- **Your assignment**: Where in the data below does the word "galáxia" appear? Copy each line that holds it.

Stored data entries:
▬▬▬
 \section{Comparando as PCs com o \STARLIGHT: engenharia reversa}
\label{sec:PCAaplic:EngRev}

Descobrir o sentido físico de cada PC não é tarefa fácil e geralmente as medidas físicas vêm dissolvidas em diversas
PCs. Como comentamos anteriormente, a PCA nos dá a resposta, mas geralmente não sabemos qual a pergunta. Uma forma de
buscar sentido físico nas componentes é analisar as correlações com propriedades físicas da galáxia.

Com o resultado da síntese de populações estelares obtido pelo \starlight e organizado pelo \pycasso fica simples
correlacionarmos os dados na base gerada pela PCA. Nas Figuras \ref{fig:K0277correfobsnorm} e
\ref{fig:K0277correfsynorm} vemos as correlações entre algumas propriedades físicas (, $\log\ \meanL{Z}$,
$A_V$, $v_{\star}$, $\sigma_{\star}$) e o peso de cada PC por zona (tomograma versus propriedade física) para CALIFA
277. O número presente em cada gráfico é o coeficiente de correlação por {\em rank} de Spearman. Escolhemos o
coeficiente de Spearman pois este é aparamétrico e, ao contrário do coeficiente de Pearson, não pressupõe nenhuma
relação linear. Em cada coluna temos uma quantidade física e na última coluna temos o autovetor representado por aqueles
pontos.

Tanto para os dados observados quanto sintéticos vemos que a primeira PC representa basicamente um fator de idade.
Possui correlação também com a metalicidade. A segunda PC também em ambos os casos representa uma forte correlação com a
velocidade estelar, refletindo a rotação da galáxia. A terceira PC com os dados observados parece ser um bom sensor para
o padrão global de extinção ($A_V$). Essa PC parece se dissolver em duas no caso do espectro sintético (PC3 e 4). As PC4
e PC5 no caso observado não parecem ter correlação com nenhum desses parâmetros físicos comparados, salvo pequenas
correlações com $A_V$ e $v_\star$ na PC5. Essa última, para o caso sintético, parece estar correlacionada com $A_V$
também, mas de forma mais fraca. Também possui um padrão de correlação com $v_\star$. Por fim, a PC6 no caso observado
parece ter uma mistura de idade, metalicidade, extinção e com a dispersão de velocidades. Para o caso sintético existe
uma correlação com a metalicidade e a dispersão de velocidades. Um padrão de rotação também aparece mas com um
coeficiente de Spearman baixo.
▬▬▬
- **Answer to this task**:
buscar sentido físico nas componentes é analisar as correlações com propriedades físicas da galáxia.
velocidade estelar, refletindo a rotação da galáxia. A terceira PC com os dados observados parece ser um bom sensor para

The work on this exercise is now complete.